À l’aide de petits textes de deux phrases, la première comportant deux personnages et la seconde commençant par un pronom masculin ou féminin, suivies d’une question portant sur l’antécédent du pronom, Seigneuric, Gyselinck et Ehrlich (2001) ont pour but d’étudier le traitement des pronoms, en faisant varier deux facteurs : la distance entre le pronom et son antécédent, de même que l’ambiguïté du pronom. Les résultats révèlent que les enfants à faible empan présentent un net ralentissement de leurs réponses correctes lorsque la distance séparant le pronom de son antécédent est élevée. Les enfants à empan élevé ont presque la même vitesse de réponse, peu importe la distance. Le comportement des enfants avec un empan faible peut être interprété en terme de déclin plus rapide et/ou de mécanisme de récupération des représentations plus lent.

Quant à l’ambiguïté du pronom, les enfants à empan élevé ont des temps de lecture réduits lorsque le genre du pronom suffit à identifier l’antécédent. Mais ces temps de lecture s’allongent quand il faut traiter la phrase contenant le pronom dans la condition ambiguë, ce qui est caractéristique du comportement du bon lecteur adulte. Cela suggère une régulation efficiente et une résolution de pronom quasi immédiate. A l’inverse, dans le groupe à faible empan, les temps de lecture sont plus courts dans la condition ambiguë que dans la condition non ambiguë. Cela peut traduire un défaut de régulation et le recours à une stratégie consistant à différer l’identification de l’antécédent lors de l’apparition de la question. Le faible empan va induire des aménagements cognitifs visant à alléger la réalisation des traitements en condition de charge élevée.

Cette étude permet d’affirmer qu’un faible empan de mémoire de travail se traduit par une efficience réduite dans la résolution des pronoms. Cette opération particulièrement importante dans l’établissement de la cohérence textuelle, effectuée avec des capacités mnésiques diminuées, semble être reliée à plusieurs facteurs : un déclin plus rapide des représentations, des mécanismes de récupération plus lents et un défaut de régulation qui s’accompagne de l’intervention d’une stratégie inappropriée. La cohérence textuelle paraît étroitement liée aux capacités de la mémoire de travail.

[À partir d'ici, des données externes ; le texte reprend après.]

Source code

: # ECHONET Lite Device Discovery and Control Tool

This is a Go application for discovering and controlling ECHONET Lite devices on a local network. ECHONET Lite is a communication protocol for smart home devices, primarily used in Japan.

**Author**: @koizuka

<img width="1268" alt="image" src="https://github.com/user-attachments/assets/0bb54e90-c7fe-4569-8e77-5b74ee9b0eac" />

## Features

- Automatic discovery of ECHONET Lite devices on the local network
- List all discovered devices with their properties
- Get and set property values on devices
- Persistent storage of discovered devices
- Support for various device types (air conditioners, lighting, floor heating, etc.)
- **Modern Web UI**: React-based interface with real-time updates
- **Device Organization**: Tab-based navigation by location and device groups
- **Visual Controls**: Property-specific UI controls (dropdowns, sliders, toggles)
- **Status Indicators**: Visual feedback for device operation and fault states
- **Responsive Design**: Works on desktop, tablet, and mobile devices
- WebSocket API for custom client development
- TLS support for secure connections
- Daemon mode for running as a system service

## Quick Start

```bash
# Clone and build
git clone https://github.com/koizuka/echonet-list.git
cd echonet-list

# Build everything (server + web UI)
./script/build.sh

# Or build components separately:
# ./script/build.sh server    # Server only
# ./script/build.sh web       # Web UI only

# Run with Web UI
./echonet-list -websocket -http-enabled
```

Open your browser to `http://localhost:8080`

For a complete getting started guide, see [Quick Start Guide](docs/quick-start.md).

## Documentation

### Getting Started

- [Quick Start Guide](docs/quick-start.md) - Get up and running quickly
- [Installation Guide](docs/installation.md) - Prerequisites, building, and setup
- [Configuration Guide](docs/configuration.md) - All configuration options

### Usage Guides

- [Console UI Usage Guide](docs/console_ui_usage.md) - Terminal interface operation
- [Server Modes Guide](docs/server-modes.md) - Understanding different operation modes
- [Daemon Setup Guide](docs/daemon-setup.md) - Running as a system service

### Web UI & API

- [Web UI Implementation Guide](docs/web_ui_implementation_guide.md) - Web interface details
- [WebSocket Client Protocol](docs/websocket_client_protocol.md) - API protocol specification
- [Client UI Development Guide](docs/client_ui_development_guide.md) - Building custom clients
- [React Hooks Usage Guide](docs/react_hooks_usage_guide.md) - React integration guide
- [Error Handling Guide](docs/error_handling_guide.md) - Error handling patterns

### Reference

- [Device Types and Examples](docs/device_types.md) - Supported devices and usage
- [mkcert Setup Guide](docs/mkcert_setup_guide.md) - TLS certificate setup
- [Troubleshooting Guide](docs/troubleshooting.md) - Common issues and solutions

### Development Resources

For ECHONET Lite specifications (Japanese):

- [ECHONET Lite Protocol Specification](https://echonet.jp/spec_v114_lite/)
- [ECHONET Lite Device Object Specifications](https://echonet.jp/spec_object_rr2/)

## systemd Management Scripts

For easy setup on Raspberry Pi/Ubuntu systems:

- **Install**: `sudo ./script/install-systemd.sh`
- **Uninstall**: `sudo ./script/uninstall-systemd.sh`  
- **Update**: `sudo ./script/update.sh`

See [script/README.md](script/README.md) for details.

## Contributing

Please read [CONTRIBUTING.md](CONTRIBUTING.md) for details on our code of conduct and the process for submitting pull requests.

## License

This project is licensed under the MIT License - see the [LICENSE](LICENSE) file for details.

Ainsi en compréhension de textes, la mémoire de travail est définie comme un état cognitif actif et polyvalent qui intervient à divers niveaux pour assurer la compréhension. Dans notre recherche, nous allons préciser le rôle de la mémoire de travail, particulièrement du calepin visuo-spatial, dans la mise en arrière plan et la réactivation des informations spatiales du texte.